*WHAT TO PRODUCE:* Go through the material below and copy all lines with "selection".
┏━━
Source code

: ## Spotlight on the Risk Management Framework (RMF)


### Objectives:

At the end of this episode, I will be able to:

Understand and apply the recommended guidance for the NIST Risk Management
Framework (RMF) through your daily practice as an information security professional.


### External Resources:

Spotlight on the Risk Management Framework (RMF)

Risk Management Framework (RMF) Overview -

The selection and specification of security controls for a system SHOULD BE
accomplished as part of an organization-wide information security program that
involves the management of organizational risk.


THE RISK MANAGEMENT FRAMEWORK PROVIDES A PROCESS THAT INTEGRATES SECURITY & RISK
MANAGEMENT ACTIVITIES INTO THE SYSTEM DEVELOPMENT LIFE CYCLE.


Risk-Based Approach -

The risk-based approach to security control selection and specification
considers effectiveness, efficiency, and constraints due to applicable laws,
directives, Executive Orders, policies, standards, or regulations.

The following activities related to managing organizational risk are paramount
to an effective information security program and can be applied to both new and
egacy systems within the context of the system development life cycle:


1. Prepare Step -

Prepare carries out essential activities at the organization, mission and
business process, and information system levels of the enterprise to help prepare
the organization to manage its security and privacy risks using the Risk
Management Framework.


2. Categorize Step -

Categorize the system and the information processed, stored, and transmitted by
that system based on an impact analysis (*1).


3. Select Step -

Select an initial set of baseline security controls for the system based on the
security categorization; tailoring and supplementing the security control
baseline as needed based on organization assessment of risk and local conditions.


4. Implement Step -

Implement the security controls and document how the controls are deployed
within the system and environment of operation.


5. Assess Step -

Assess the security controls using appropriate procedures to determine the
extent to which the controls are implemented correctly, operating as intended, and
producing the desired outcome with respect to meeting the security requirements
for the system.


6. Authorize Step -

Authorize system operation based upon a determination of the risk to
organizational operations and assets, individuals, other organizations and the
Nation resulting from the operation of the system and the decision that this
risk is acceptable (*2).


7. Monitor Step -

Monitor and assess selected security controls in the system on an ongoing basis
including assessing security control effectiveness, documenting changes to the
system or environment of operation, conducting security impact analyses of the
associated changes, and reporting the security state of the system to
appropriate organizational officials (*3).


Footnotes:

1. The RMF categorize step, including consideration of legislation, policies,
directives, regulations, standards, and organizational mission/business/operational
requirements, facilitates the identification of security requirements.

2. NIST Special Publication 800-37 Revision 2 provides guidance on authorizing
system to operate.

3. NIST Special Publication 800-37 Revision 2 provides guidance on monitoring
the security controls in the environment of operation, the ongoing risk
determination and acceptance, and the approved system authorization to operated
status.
┗━━
*WRITTEN RESPONSE:*
The selection and specification of security controls for a system SHOULD BE
The risk-based approach to security control selection and specification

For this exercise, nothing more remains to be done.